Project readiness is a criterion that reflects the degree of due diligence applied and the certainty of a successful FLP project. It is intended to be a guide to project selection decisions. The readiness level is determined by the cumulative progression of items completed. Tracts will be scored on importance, degree of threats and strategic location. Project readiness is not scored, but will be considered for each tract.
OTHER NATIONAL GUIDELINES
For landowners to participate in the program, it is not required that their tracts be completely forested.
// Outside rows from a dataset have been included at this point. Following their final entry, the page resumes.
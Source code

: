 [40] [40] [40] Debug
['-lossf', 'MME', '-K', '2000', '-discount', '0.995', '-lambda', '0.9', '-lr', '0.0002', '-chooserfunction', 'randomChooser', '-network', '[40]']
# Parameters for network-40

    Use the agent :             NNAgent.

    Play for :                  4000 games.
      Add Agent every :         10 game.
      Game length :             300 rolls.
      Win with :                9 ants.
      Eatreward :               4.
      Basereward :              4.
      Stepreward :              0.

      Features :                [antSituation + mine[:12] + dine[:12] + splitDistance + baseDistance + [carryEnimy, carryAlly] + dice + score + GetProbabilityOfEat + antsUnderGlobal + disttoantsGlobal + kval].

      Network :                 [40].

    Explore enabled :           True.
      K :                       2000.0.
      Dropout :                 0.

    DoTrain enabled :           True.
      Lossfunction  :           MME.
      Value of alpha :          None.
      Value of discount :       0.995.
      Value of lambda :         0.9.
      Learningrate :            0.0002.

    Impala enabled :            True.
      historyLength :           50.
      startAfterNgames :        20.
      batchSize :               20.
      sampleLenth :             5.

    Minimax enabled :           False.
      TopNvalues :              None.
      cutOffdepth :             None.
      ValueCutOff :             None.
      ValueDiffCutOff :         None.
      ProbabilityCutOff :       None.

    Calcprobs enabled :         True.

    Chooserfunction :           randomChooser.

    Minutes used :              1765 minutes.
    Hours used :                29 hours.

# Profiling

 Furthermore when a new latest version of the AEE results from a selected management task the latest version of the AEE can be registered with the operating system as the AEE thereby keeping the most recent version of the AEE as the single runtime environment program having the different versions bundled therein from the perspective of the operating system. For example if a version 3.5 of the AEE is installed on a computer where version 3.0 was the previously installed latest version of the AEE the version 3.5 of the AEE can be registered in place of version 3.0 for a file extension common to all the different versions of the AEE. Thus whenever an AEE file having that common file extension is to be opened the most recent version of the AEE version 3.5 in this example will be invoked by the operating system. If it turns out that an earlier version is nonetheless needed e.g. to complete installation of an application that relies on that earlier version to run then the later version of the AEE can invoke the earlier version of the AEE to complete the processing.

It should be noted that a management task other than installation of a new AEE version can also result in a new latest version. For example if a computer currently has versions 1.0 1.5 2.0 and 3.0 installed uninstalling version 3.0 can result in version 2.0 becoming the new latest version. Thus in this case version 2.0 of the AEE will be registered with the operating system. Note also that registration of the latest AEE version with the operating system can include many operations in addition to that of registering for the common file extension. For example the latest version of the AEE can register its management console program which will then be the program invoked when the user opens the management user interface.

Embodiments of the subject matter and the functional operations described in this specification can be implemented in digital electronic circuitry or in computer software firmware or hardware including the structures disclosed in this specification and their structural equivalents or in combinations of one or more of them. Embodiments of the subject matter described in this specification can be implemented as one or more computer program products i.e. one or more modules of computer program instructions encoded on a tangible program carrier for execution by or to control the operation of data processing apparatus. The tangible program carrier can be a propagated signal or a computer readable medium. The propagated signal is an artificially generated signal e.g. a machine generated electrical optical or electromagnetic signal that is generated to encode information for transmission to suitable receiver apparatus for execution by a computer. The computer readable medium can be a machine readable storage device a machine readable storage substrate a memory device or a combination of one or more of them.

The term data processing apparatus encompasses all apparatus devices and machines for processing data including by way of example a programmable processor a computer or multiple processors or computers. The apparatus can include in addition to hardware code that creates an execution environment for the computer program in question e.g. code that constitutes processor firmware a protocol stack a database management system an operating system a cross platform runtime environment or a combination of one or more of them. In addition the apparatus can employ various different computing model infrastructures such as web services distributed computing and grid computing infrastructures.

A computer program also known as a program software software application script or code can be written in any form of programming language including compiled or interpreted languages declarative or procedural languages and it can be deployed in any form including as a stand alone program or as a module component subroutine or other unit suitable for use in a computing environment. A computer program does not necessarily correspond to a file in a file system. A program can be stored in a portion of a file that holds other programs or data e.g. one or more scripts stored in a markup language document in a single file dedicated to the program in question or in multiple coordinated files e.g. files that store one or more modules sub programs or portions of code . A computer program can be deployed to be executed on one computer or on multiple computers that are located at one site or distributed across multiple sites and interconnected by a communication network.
However, priority will generally be given to tracts that are currently forested or are identified to be forested in the landowner’s Forest Stewardship Plan or multi-resource management plan.
Non-forest uses are those uses that may be compatible with forest uses as part of an undeveloped landscape, including cultivated farmland, pasture, grassland, shrubland, open water and wetlands. Those non-forest uses should be less than 25 percent of the total area. Non-compatible uses are those inconsistent with maintaining forest cover, including, but not limited to, activities that result in extensive surface disturbance such as residential and commercial development and surface mining.
Reserved areas are designated areas where non-forest uses (houses, barns, recreational camps, etc.) are or will be allowed, but are inseparable from the land holding or do not have a detrimental effect on the conservation easement values. These areas shall be defined and described in the conservation easement and may be restricted in terms of their use, or provisions made through cost and time to cure and treat. Priority will be given to tracts with no buildings or reserved areas.